Return, from the data that follows, each line that holds the word "Tevatron".

--- MATERIAL FOR THE TASK ---

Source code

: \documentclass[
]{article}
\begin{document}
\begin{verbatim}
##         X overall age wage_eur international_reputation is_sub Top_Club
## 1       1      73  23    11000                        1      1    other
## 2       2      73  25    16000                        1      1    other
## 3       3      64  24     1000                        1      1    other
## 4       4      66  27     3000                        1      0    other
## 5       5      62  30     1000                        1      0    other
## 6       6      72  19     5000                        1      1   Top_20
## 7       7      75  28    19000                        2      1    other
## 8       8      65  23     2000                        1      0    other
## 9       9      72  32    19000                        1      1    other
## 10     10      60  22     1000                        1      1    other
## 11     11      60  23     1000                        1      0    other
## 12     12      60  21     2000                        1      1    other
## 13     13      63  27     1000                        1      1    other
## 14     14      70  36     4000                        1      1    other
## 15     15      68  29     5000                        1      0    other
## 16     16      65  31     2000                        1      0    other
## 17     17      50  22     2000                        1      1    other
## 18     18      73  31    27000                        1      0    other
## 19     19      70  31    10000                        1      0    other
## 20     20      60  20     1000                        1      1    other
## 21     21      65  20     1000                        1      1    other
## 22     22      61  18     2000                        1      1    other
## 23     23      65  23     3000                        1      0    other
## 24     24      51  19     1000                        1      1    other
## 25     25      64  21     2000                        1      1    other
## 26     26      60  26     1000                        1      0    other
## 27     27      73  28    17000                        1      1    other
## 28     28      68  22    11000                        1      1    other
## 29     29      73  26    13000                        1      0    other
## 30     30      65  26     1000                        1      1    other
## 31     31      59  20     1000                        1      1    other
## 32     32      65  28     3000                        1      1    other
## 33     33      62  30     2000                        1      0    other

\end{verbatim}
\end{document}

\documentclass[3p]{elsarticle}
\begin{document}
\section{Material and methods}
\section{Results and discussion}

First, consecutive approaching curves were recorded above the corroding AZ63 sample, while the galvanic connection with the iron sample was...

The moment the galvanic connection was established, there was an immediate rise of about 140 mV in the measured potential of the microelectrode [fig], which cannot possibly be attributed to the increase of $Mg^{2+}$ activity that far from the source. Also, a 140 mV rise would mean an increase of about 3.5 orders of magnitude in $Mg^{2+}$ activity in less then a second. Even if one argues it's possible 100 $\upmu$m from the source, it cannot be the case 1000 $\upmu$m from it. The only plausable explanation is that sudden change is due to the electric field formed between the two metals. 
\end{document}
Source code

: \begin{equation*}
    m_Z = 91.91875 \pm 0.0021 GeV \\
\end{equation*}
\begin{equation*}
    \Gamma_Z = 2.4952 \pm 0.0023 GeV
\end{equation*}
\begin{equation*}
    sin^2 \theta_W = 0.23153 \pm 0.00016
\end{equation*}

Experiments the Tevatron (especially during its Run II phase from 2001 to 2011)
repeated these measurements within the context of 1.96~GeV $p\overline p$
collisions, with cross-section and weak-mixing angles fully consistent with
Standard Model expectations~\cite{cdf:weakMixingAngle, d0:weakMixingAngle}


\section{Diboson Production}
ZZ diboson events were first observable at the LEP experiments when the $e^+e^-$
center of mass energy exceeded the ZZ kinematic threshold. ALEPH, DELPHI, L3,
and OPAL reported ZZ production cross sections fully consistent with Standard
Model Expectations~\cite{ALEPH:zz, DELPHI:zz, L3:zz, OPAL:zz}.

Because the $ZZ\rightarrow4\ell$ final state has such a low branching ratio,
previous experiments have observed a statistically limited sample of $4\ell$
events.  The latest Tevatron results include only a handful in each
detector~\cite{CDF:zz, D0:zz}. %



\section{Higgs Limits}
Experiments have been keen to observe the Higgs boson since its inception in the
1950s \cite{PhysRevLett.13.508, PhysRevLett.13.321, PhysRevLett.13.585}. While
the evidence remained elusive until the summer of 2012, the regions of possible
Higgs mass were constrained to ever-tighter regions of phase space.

---
--- MATERIAL FOR THE TASK ---

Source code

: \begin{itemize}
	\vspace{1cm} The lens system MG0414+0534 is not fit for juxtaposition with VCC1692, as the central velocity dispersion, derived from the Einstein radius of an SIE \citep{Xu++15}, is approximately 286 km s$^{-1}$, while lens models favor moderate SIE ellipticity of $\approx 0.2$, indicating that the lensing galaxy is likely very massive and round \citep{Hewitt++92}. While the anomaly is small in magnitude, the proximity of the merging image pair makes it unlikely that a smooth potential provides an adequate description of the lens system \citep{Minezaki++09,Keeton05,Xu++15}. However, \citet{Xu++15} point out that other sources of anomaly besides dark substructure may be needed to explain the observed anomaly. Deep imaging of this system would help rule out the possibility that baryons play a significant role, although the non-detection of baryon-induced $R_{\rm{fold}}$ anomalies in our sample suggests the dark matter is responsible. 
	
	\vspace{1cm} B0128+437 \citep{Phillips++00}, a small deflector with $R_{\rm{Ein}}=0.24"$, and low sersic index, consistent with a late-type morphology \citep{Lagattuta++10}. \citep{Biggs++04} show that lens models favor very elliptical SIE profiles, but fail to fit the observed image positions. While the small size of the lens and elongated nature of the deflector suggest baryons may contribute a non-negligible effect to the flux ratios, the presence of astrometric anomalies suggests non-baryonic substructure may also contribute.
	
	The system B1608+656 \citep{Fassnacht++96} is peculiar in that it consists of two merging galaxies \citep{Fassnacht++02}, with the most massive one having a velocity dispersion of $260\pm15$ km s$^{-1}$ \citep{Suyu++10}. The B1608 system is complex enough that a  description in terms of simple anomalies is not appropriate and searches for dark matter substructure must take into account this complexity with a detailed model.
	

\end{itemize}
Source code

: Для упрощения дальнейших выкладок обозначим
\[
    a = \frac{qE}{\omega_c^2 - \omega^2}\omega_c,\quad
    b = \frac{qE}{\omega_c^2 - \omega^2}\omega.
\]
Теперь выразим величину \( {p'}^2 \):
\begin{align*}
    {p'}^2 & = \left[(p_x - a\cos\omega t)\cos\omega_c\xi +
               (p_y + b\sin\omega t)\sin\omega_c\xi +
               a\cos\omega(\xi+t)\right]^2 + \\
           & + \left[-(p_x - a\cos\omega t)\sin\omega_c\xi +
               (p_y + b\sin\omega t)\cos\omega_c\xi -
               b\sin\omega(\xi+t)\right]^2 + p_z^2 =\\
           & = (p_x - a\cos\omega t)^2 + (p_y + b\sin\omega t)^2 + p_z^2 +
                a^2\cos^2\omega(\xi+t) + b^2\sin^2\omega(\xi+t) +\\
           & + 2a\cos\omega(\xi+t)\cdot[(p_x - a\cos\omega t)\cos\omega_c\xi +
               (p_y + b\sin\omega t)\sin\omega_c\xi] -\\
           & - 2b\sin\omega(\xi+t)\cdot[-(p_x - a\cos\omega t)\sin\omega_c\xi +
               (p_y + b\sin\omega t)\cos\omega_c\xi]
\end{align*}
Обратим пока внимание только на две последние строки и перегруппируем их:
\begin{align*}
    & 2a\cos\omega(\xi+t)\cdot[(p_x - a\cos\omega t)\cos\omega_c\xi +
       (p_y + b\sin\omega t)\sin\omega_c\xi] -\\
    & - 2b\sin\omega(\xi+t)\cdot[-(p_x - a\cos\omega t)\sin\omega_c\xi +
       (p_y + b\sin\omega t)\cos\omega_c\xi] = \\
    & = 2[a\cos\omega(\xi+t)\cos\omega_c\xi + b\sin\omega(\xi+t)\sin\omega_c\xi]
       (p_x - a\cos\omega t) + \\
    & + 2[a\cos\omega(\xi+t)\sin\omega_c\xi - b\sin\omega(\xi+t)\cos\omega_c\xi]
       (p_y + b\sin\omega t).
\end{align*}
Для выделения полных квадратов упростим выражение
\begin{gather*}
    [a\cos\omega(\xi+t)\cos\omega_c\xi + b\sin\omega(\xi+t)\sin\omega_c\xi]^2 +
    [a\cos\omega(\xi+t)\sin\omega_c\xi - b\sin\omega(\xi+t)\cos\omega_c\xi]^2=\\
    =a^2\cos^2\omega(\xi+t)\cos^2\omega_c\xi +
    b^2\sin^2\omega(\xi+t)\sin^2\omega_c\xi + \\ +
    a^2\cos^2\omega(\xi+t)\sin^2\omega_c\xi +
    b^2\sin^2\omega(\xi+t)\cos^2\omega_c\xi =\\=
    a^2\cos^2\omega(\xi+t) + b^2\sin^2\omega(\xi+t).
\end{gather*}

---

**REPLY TO THE TASK**.
Experiments the Tevatron (especially during its Run II phase from 2001 to 2011)
events.  The latest Tevatron results include only a handful in each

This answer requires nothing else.